### What the task requires
Which lines run from the start of the material below through the line containing "Per poter sincronizzare"? Retype them exactly, pictures excluded.
------ Data for processing
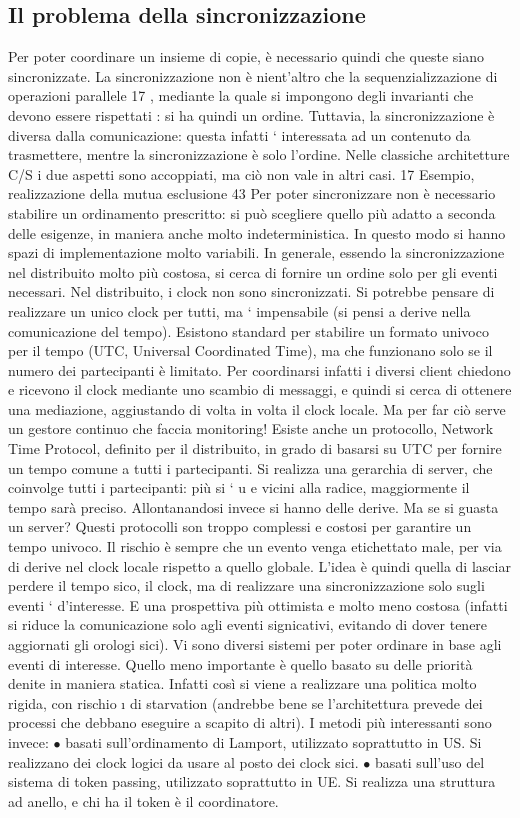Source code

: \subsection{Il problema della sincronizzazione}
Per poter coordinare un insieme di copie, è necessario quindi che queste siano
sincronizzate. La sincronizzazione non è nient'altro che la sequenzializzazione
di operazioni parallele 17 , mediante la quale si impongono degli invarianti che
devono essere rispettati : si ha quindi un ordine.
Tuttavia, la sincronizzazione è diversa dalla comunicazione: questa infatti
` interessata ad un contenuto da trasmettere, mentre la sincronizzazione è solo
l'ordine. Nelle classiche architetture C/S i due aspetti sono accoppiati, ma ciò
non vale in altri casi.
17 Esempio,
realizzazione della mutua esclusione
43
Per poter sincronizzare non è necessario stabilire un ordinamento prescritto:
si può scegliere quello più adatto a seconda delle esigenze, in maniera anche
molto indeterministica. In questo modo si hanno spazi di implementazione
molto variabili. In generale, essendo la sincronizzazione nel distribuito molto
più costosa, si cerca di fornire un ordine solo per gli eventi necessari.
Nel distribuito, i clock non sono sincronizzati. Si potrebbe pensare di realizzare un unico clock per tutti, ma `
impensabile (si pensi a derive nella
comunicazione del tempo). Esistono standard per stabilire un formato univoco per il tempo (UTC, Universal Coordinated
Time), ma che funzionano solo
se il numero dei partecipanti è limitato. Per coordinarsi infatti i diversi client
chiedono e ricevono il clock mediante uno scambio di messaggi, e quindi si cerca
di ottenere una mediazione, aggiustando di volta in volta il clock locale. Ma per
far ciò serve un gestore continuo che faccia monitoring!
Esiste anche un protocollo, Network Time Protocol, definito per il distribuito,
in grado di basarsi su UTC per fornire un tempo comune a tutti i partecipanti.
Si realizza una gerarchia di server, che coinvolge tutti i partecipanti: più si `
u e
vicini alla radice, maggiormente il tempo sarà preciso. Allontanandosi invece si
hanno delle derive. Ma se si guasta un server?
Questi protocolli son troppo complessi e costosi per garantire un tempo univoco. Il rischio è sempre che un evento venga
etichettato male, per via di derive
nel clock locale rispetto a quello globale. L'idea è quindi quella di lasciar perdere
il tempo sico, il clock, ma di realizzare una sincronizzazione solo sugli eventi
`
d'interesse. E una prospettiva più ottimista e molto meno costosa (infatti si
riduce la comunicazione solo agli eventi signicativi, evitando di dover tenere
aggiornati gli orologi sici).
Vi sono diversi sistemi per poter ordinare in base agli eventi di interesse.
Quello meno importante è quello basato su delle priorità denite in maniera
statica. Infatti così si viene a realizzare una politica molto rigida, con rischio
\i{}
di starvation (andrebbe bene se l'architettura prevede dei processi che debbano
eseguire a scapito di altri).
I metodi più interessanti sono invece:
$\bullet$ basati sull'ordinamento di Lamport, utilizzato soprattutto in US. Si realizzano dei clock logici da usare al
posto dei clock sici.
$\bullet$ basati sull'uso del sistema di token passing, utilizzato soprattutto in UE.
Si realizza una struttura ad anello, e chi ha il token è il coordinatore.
------------
### Output of the exercise
Source code

: \subsection{Il problema della sincronizzazione}
Per poter coordinare un insieme di copie, è necessario quindi che queste siano
sincronizzate. La sincronizzazione non è nient'altro che la sequenzializzazione
di operazioni parallele 17 , mediante la quale si impongono degli invarianti che
devono essere rispettati : si ha quindi un ordine.
Tuttavia, la sincronizzazione è diversa dalla comunicazione: questa infatti
` interessata ad un contenuto da trasmettere, mentre la sincronizzazione è solo
l'ordine. Nelle classiche architetture C/S i due aspetti sono accoppiati, ma ciò
non vale in altri casi.
17 Esempio,
realizzazione della mutua esclusione
43
Per poter sincronizzare non è necessario stabilire un ordinamento prescritto:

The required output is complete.